SAN FRANCISCO — Waymo suspended freeway service in the San Francisco Bay Area and three other locations. This action followed an incident in San Francisco where a vehicle entered an active freeway work zone, which prompted a police response.

The suspension was enacted to allow the company to reassess its vehicle navigation systems within construction zones. Public records and city complaints document instances of its vehicles failing to yield to pedestrians and navigating into flooded streets. San Francisco residents have documented close proximity incidents involving the vehicles and pedestrians, cyclists, schoolchildren, crossing guards, and wheelchair users. A cyclist filed a lawsuit alleging brain and spinal injuries after colliding with the vehicles that were blocking a designated bike lane.

San Francisco police officers are frequently dispatched to assist stalled vehicles. Company operators have also requested police welfare checks for passengers who do not exit the vehicles. In a separate incident, a passenger exited through a vehicle window after one drove into floodwaters. Following multiple flood-related incidents, the company recalled nearly 4,000 vehicles and restricted operations during severe weather.

The company reported that incident records represent a small percentage of its total completed trips. It also stated it reduced its operator-initiated emergency passenger calls by more than 50 percent. "The shift to robotaxis is not eliminating transportation problems so much as replacing one set of problems with another." Bryant Walker Smith, an autonomous vehicle researcher, said.
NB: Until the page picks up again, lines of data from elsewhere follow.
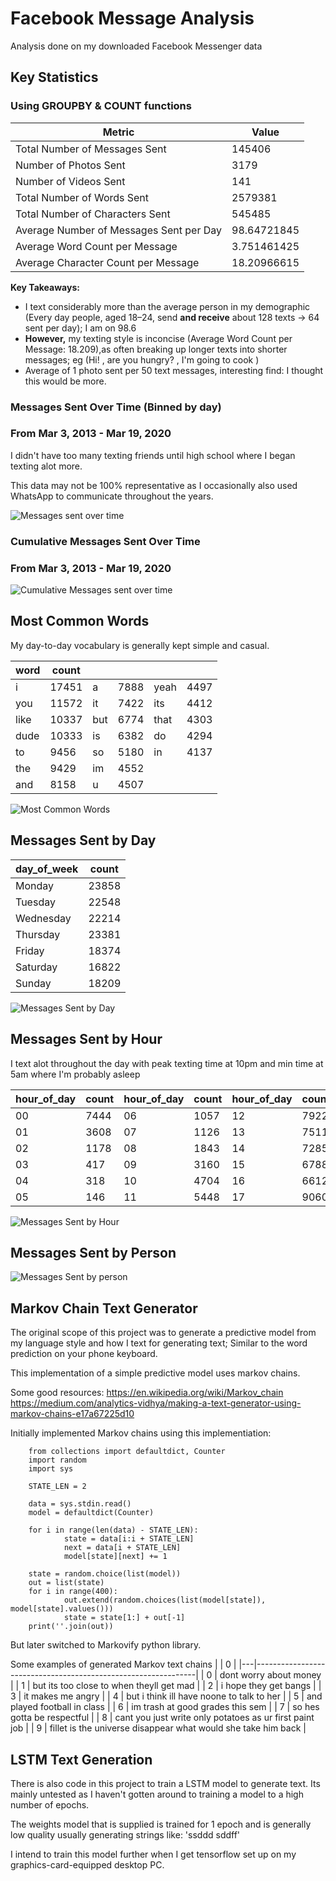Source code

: # Facebook Message Analysis

Analysis done on my downloaded Facebook Messenger data



## Key Statistics

### Using GROUPBY & COUNT functions

| Metric                                  | Value       |
|-----------------------------------------|-------------|
| Total Number of Messages Sent           | 145406      |
| Number of Photos Sent                   | 3179        |
| Number of Videos Sent                   | 141         |
| Total Number of Words Sent              | 2579381     |
| Total Number of Characters Sent         | 545485      |
| Average Number of Messages Sent per Day | 98.64721845 |
| Average Word Count per Message          | 3.751461425 |
| Average Character Count per Message     | 18.20966615 |

**Key Takeaways:**

- I text considerably more than the average person in my demographic (Every day people, aged 18–24, send **and receive** about 128 texts -> 64 sent per day); I am on 98.6
- **However,** my texting style is inconcise (Average Word Count per Message: 18.209),as often breaking up longer texts into shorter messages; eg (Hi! <send>, are you hungry? <send>, I'm going to cook <send>)
- Average of 1 photo sent per 50 text messages, interesting find: I thought this would be more.
	


### Messages Sent Over Time (Binned by day)
### From Mar 3, 2013 - Mar 19, 2020
  
I didn't have too many texting friends until high school where I began texting alot more.

This data may not be 100% representative as I occasionally also used WhatsApp to communicate throughout the years.
  
![Messages sent over time ](/images/date_msgs.svg)

### Cumulative Messages Sent Over Time
### From Mar 3, 2013 - Mar 19, 2020
![Cumulative Messages sent over time ](/images/cumu_msgs.svg)
  

  
## Most Common Words
My day-to-day vocabulary is generally kept simple and casual.


| word | count |     |      |      |      |
|------|-------|-----|------|------|------|
| i    | 17451 | a   | 7888 | yeah | 4497 |
| you  | 11572 | it  | 7422 | its  | 4412 |
| like | 10337 | but | 6774 | that | 4303 |
| dude | 10333 | is  | 6382 | do   | 4294 |
| to   | 9456  | so  | 5180 | in   | 4137 |
| the  | 9429  | im  | 4552 |      |      |
| and  | 8158  | u   | 4507 |      |      |
  
![Most Common Words](/images/common_words.svg)
  
## Messages Sent by Day
| day_of_week | count   |
|-------------|---------|
| Monday      | 23858   |
| Tuesday     | 22548   |
| Wednesday   | 22214   |
| Thursday    | 23381   |
| Friday      | 18374   |
| Saturday    | 16822   |
| Sunday      | 18209   |
  
![Messages Sent by Day](/images/messages_on_day.svg)




## Messages Sent by Hour
  
I text alot throughout the day with peak texting time at 10pm and min time at 5am where I'm probably asleep

| hour_of_day | count | hour_of_day | count | hour_of_day | count | hour_of_day | count |
|-------------|-------|-------------|-------|-------------|-------|-------------|-------|
| 00          | 7444  | 06          | 1057  | 12          | 7922  | 18          | 10869 |
| 01          | 3608  | 07          | 1126  | 13          | 7511  | 19          | 12420 |
| 02          | 1178  | 08          | 1843  | 14          | 7285  | 20          | 11588 |
| 03          | 417   | 09          | 3160  | 15          | 6788  | 21          | 11334 |
| 04          | 318   | 10          | 4704  | 16          | 6612  | 22          | 12779 |
| 05          | 146   | 11          | 5448  | 17          | 9060  | 23          | 10789 |
  
![Messages Sent by Hour](/images/hour_msgs.svg)

## Messages Sent by Person
![Messages Sent by person](/images/person.svg)

## Markov Chain Text Generator

The original scope of this project was to generate a predictive model from my language style and how I text for generating text; Similar to the word prediction on your phone keyboard.

This implementation of a simple predictive model uses markov chains.

Some good resources:
https://en.wikipedia.org/wiki/Markov_chain
https://medium.com/analytics-vidhya/making-a-text-generator-using-markov-chains-e17a67225d10

Initially implemented Markov chains using this implementiation:

		from collections import defaultdict, Counter
		import random
		import sys

		STATE_LEN = 2

		data = sys.stdin.read()
		model = defaultdict(Counter)

		for i in range(len(data) - STATE_LEN):
				state = data[i:i + STATE_LEN]
				next = data[i + STATE_LEN]
				model[state][next] += 1

		state = random.choice(list(model))
		out = list(state)
		for i in range(400):
				out.extend(random.choices(list(model[state]), model[state].values()))
				state = state[1:] + out[-1]
		print(''.join(out))
    
But later switched to Markovify python library.

Some examples of generated Markov text chains
|   | 0                                                             |
|---|---------------------------------------------------------------|
| 0 | dont worry about money                                        |
| 1 | but its too close to when theyll get mad                      |
| 2 | i hope they get bangs                                         |
| 3 | it makes me angry                                             |
| 4 | but i think ill have noone to talk to her                     |
| 5 | and played football in class                                  |
| 6 | im trash at good grades this sem                              |
| 7 | so hes gotta be respectful                                    |
| 8 | cant you just write only potatoes as ur first paint job       |
| 9 | fillet is the universe disappear what would she take him back |

## LSTM Text Generation

There is also code in this project to train a LSTM model to generate text. Its mainly untested as I haven't gotten around to training a model to a high number of epochs.

The weights model that is supplied is trained for 1 epoch and is generally low quality usually generating strings like: 'ssddd sddff'

I intend to train this model further when I get tensorflow set up on my graphics-card-equipped desktop PC.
The company completed 13.8 million trips for 19.3 million passengers, covering a distance of 86.3 million miles during the study period. At the start of the analysis, 36 percent of its vehicle miles were driven with a passenger onboard. By the end of the study period, this proportion increased to approximately 56 percent. An independent analysis by UC Berkeley policy researcher Matthew Raifman, covering January 2024 through September 2025, confirmed that approximately 44 percent of its miles were driven empty. Two-thirds of these empty vehicle miles involved vehicles waiting for customer ride assignments.